Oddo, stationed near the end of Warren’s long-jump sand pit, stood and watched.
So did Alvarenga.
Both must have wondered, more than 100 times this spring, “What if IJ-P had decided to come out for track as a freshman?”
Jean-Paul, though, can’t stand the “What If” game.
“I don’t like to look at the past,” he admitted. “I like to look forward.”
The young man with juvenile retinoschisis sees himself at a college in the fall, jumping and soaring and learning.
That NBA dream?
Ancient history.
“My dream now is to compete in the Olympics,” he said. “I really enjoy track, and my coaches have been so helpful. I know it’s going to take hard work ... a lot of hard work. But I’m ready for that.
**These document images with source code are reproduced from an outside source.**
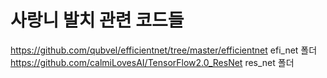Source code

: # 사랑니 발치 관련 코드들

https://github.com/qubvel/efficientnet/tree/master/efficientnet  efi_net 폴더
https://github.com/calmiLovesAI/TensorFlow2.0_ResNet res_net 폴더

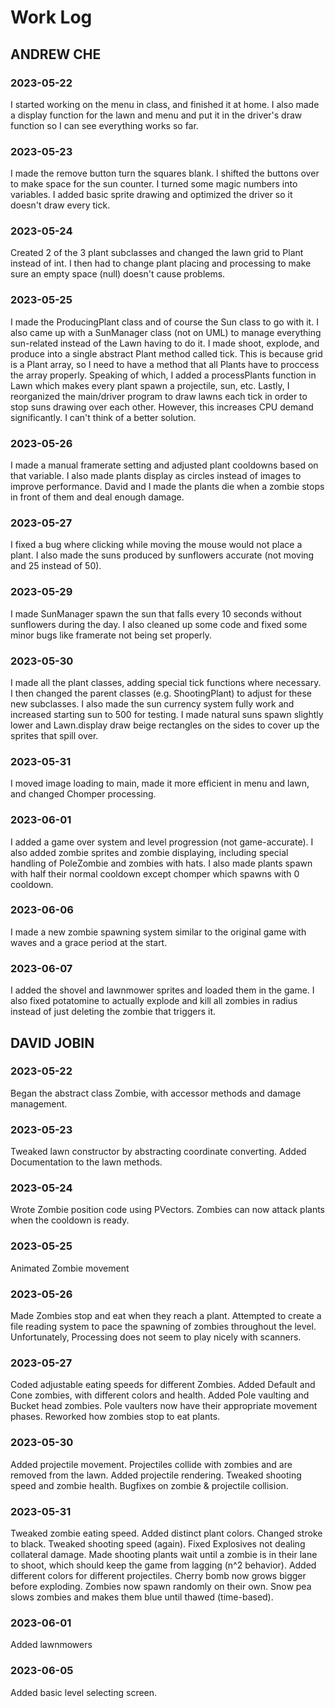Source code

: # Work Log

## ANDREW CHE

### 2023-05-22

I started working on the menu in class, and finished it at home.
I also made a display function for the lawn and menu and put it in the driver's draw function so I can see everything works so far.

### 2023-05-23

I made the remove button turn the squares blank.
I shifted the buttons over to make space for the sun counter.
I turned some magic numbers into variables.
I added basic sprite drawing and optimized the driver so it doesn't draw every tick.

### 2023-05-24

Created 2 of the 3 plant subclasses and changed the lawn grid to Plant instead of int.
I then had to change plant placing and processing to make sure an empty space (null) doesn't cause problems.

### 2023-05-25

I made the ProducingPlant class and of course the Sun class to go with it.
I also came up with a SunManager class (not on UML) to manage everything sun-related instead of the Lawn having to do it.
I made shoot, explode, and produce into a single abstract Plant method called tick. This is because grid is a Plant array, so I need to have a method that all Plants have to proccess the array properly.
Speaking of which, I added a processPlants function in Lawn which makes every plant spawn a projectile, sun, etc.
Lastly, I reorganized the main/driver program to draw lawns each tick in order to stop suns drawing over each other. However, this increases CPU demand significantly. I can't think of a better solution.

### 2023-05-26

I made a manual framerate setting and adjusted plant cooldowns based on that variable.
I also made plants display as circles instead of images to improve performance.
David and I made the plants die when a zombie stops in front of them and deal enough damage.

### 2023-05-27

I fixed a bug where clicking while moving the mouse would not place a plant.
I also made the suns produced by sunflowers accurate (not moving and 25 instead of 50).

### 2023-05-29

I made SunManager spawn the sun that falls every 10 seconds without sunflowers during the day.
I also cleaned up some code and fixed some minor bugs like framerate not being set properly.

### 2023-05-30

I made all the plant classes, adding special tick functions where necessary.
I then changed the parent classes (e.g. ShootingPlant) to adjust for these new subclasses.
I also made the sun currency system fully work and increased starting sun to 500 for testing.
I made natural suns spawn slightly lower and Lawn.display draw beige rectangles on the sides to cover up the sprites that spill over.

### 2023-05-31

I moved image loading to main, made it more efficient in menu and lawn, and changed Chomper processing.

### 2023-06-01

I added a game over system and level progression (not game-accurate).
I also added zombie sprites and zombie displaying, including special handling of PoleZombie and zombies with hats.
I also made plants spawn with half their normal cooldown except chomper which spawns with 0 cooldown.

### 2023-06-06

I made a new zombie spawning system similar to the original game with waves and a grace period at the start.

### 2023-06-07

I added the shovel and lawnmower sprites and loaded them in the game.
I also fixed potatomine to actually explode and kill all zombies in radius instead of just deleting the zombie that triggers it.


## DAVID JOBIN

### 2023-05-22

Began the abstract class Zombie, with accessor methods and damage management.

### 2023-05-23

Tweaked lawn constructor by abstracting coordinate converting. Added Documentation to the lawn methods.

### 2023-05-24

Wrote Zombie position code using PVectors.
Zombies can now attack plants when the cooldown is ready.

### 2023-05-25

Animated Zombie movement

### 2023-05-26

Made Zombies stop and eat when they reach a plant. Attempted to create a file reading system to
pace the spawning of zombies throughout the level. Unfortunately, Processing does not seem to play nicely with scanners.

### 2023-05-27

Coded adjustable eating speeds for different Zombies.
Added Default and Cone zombies, with different colors and health.
Added Pole vaulting and Bucket head zombies.
Pole vaulters now have their appropriate movement phases.
Reworked how zombies stop to eat plants.

### 2023-05-30

Added projectile movement.
Projectiles collide with zombies and are removed from the lawn.
Added projectile rendering.
Tweaked shooting speed and zombie health.
Bugfixes on zombie & projectile collision.

### 2023-05-31

Tweaked zombie eating speed.
Added distinct plant colors. Changed stroke to black.
Tweaked shooting speed (again).
Fixed Explosives not dealing collateral damage.
Made shooting plants wait until a zombie is in their lane to shoot,
which should keep the game from lagging (n^2 behavior).
Added different colors for different projectiles.
Cherry bomb now grows bigger before exploding.
Zombies now spawn randomly on their own.
Snow pea slows zombies and makes them blue until thawed (time-based).

### 2023-06-01

Added lawnmowers

### 2023-06-05

Added basic level selecting screen.
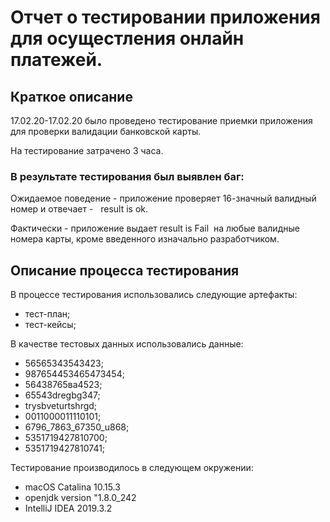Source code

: # Отчет о тестировании приложения для осущестления онлайн  платежей.  
## Краткое описание 
 17.02.20-17.02.20 было проведено тестирование приемки приложения для проверки валидации банковской карты. 

На тестирование затрачено 3 часа. 

### В результате тестирования был выявлен баг: 
Ожидаемое поведение - приложение проверяет 16-значный валидный номер и отвечает -   result is ok. 

Фактически - приложение выдает result is Fail  на любые валидные номера карты, кроме введенного изначально разработчиком. 

## Описание процесса тестирования 

В процессе тестирования использовались следующие артефакты:
 - тест-план; 
- тест-кейсы; 


В качестве тестовых данных использовались данные: 
 - 56565343543423; 
 - 987654453465473454; 
 - 56438765ва4523; 
 - 65543dregbg347; 
 - trysbveturtshrgd; 
 - 0011000011110101; 
 - 6796_7863_67350_u868; 
 - 5351719427810700; 
 - 5351719427810741; 



Тестирование производилось в следующем окружении:
 - macOS Catalina 10.15.3
 - openjdk version "1.8.0_242
 - IntelliJ IDEA 2019.3.2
“My mom has taught me the importance of hard work. She has also taught me how important it is to respect people ... all people.”
A person, midway through that same pre-state practice, brought up Jean-Paul’s 4.5 40.
“I didn’t run a 4.5 that day,” he said, with a straight face. “I ran a 4.58.”
Alvarenga smiled, after hearing Jean-Paul had clarified that fast feat in February.
“Typical Isaac ... humble, gracious,” the assistant coach said. “He doesn’t want anybody to think he’s faster than he is.”
He probably also doesn’t want anybody to realize this: Jean-Paul’s time in the 40 — the slower, accurate one he reported — was still faster than Cam Newton’s NFL-Combine time.